We consider the diagnosis of tuberculous pseudoaneurysm a clinical diagnosis. If the patient is not receiving antitubercular chemotherapy, we start with four chemotherapeutic drugs (rifamipcin, isoniazid, pyrizinamide, and ethambutol) even before the histologic or culture reports are available. With use of liquid media and radiometric growth detection, it is possible to obtain results of mycobacterial cultures in 2 weeks. If the culture is positive, the four drugs are continued for 2 months, followed by rifampicin and isoniazid for 4 months. If cultures are negative and the patient has already been receiving antitubercular therapy at the time of hospital admission only rifampicin and isoniazid are continued for 4 months.
These patients should be followed up closely for possible reactivation of the tuberculous process and recurrence [6, 10, 14]. Usually the clinical evaluation is sufficient, but if the patient has chest or abdominal discomfort, pain, or fever, a contrast enhanced CT scan should be obtained.
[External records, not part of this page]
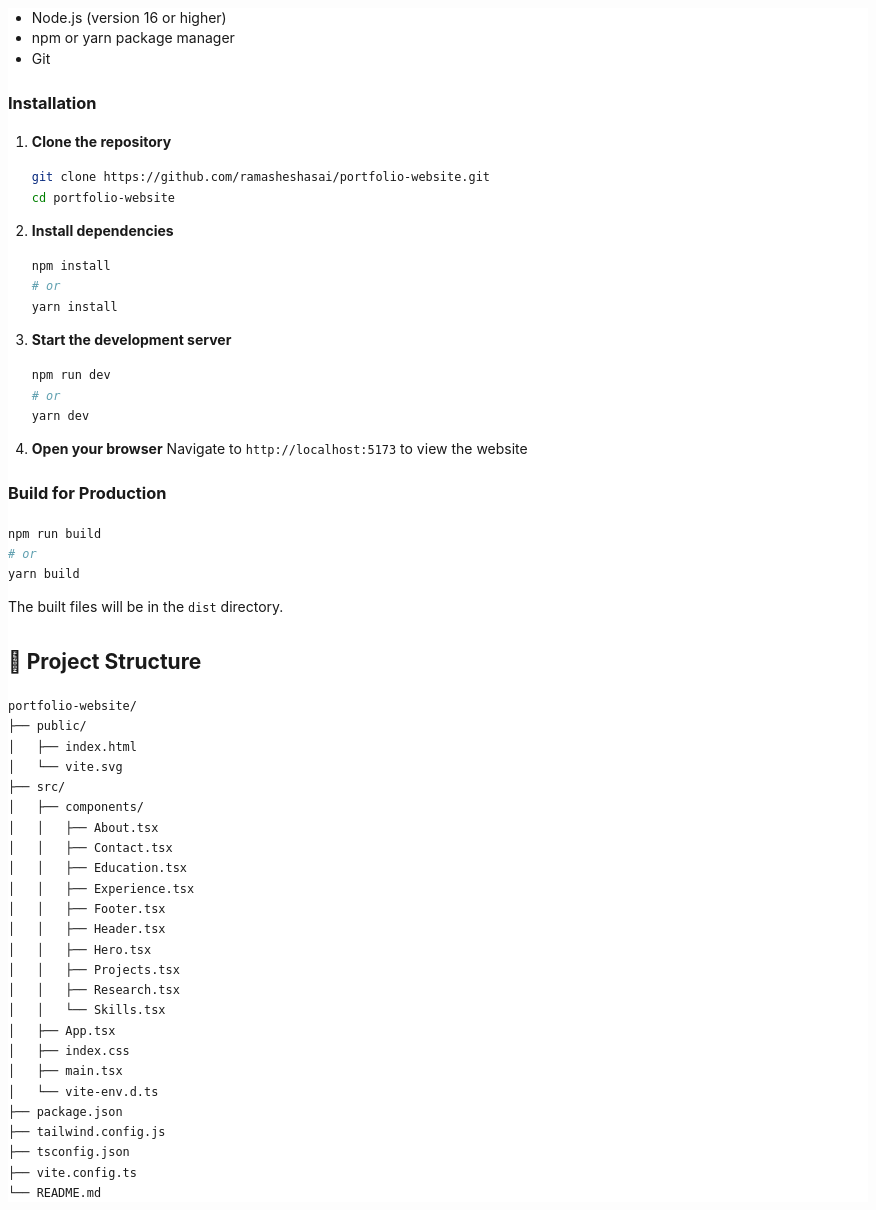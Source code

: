 - Node.js (version 16 or higher)
- npm or yarn package manager
- Git

### Installation

1. **Clone the repository**
   ```bash
   git clone https://github.com/ramasheshasai/portfolio-website.git
   cd portfolio-website
   ```

2. **Install dependencies**
   ```bash
   npm install
   # or
   yarn install
   ```

3. **Start the development server**
   ```bash
   npm run dev
   # or
   yarn dev
   ```

4. **Open your browser**
   Navigate to `http://localhost:5173` to view the website

### Build for Production

```bash
npm run build
# or
yarn build
```

The built files will be in the `dist` directory.

## 📁 Project Structure

```
portfolio-website/
├── public/
│   ├── index.html
│   └── vite.svg
├── src/
│   ├── components/
│   │   ├── About.tsx
│   │   ├── Contact.tsx
│   │   ├── Education.tsx
│   │   ├── Experience.tsx
│   │   ├── Footer.tsx
│   │   ├── Header.tsx
│   │   ├── Hero.tsx
│   │   ├── Projects.tsx
│   │   ├── Research.tsx
│   │   └── Skills.tsx
│   ├── App.tsx
│   ├── index.css
│   ├── main.tsx
│   └── vite-env.d.ts
├── package.json
├── tailwind.config.js
├── tsconfig.json
├── vite.config.ts
└── README.md
```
With worldwide resurgence of tuberculosis due to an increasing incidence of drug-resistant tuberculosis and its association with acquired immunodeficiency syndrome, the incidence of tubercular aneurysm is bound to increase. One should have a high index of suspicion and an aneurysm should be suspected in patients with active tuberculosis if they deteriorate suddenly or if a mass lesion is present. All pseudoaneurysms should undergo histologic and microbial assessment with special consideration to mycobacterial infection. Once the diagnosis is made, operation should be performed urgently even in presence of a small pseudoaneurysm, and all patients should receive preoperative/postoperative chemotherapy.